[Dataset entries]
--------------------

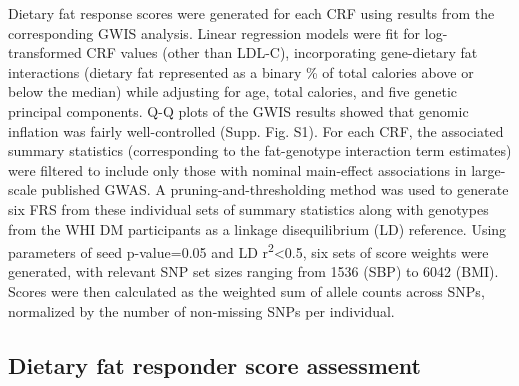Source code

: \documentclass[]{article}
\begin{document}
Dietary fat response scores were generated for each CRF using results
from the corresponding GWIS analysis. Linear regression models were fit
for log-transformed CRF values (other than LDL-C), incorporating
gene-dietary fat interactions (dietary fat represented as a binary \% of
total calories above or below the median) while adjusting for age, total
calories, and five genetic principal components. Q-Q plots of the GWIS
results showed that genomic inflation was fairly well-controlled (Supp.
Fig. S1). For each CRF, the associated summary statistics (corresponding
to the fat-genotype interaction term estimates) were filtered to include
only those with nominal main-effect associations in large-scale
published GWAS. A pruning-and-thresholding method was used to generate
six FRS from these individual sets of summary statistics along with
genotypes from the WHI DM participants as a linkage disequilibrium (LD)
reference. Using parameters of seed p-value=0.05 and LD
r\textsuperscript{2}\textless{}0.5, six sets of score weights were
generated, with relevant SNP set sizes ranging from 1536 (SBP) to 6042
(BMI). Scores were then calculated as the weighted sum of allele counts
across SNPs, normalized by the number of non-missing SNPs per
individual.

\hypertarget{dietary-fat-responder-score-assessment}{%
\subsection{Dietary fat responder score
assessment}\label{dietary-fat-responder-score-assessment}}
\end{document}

--------------------

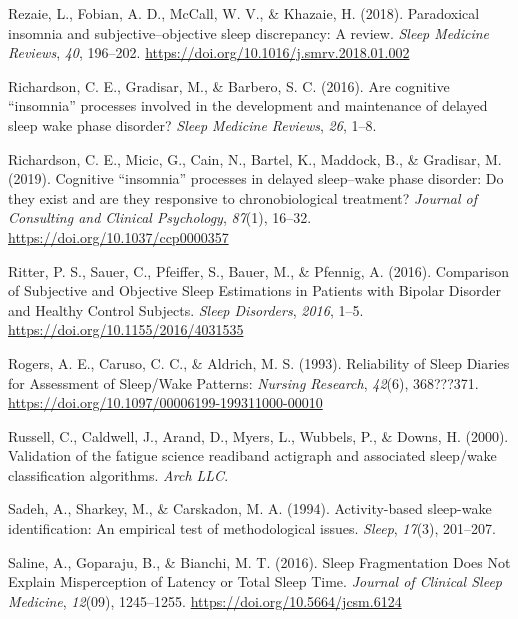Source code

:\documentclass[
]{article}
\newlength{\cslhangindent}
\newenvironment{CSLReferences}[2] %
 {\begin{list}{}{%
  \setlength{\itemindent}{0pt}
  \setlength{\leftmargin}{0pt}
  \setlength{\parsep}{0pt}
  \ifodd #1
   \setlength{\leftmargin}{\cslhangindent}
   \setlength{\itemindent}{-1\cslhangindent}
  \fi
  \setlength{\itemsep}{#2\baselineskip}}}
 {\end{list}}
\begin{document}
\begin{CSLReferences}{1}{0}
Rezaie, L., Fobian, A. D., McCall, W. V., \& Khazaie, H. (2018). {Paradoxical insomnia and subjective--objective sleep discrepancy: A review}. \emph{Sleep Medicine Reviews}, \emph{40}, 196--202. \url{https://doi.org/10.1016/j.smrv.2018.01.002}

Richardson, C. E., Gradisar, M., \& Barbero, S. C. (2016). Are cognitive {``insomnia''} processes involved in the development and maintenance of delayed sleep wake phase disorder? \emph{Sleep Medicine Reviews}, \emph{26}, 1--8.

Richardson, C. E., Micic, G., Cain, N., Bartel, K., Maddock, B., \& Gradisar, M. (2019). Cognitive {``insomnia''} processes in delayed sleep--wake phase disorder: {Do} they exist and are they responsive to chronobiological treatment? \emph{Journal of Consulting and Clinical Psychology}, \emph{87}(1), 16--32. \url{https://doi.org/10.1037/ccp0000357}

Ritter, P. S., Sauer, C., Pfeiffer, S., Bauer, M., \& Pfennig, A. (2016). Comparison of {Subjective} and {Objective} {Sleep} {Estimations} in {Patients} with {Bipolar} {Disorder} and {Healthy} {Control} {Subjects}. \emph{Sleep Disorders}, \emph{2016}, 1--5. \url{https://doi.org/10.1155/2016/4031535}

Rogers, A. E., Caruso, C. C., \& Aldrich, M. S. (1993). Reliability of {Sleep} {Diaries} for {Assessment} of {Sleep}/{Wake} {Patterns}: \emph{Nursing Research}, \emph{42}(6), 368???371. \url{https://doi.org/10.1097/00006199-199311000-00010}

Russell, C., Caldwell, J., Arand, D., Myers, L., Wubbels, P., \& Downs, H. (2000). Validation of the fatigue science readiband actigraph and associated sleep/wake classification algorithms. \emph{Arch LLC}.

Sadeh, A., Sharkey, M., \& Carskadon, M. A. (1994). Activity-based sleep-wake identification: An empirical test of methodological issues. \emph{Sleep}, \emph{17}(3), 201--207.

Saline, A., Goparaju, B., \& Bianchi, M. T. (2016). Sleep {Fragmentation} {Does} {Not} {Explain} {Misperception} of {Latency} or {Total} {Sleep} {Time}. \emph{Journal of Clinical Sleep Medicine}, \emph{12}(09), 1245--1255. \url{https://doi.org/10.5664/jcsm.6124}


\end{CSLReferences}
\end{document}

--------------------

• Task to complete: Return word for word the lines above from the line with "Fig. S1). For" to the line with "generated, with relevant", including both and leaving out all others.

• Response to the exercise:
Fig. S1). For each CRF, the associated summary statistics (corresponding
to the fat-genotype interaction term estimates) were filtered to include
only those with nominal main-effect associations in large-scale
published GWAS. A pruning-and-thresholding method was used to generate
six FRS from these individual sets of summary statistics along with
genotypes from the WHI DM participants as a linkage disequilibrium (LD)
reference. Using parameters of seed p-value=0.05 and LD
r\textsuperscript{2}\textless{}0.5, six sets of score weights were
generated, with relevant SNP set sizes ranging from 1536 (SBP) to 6042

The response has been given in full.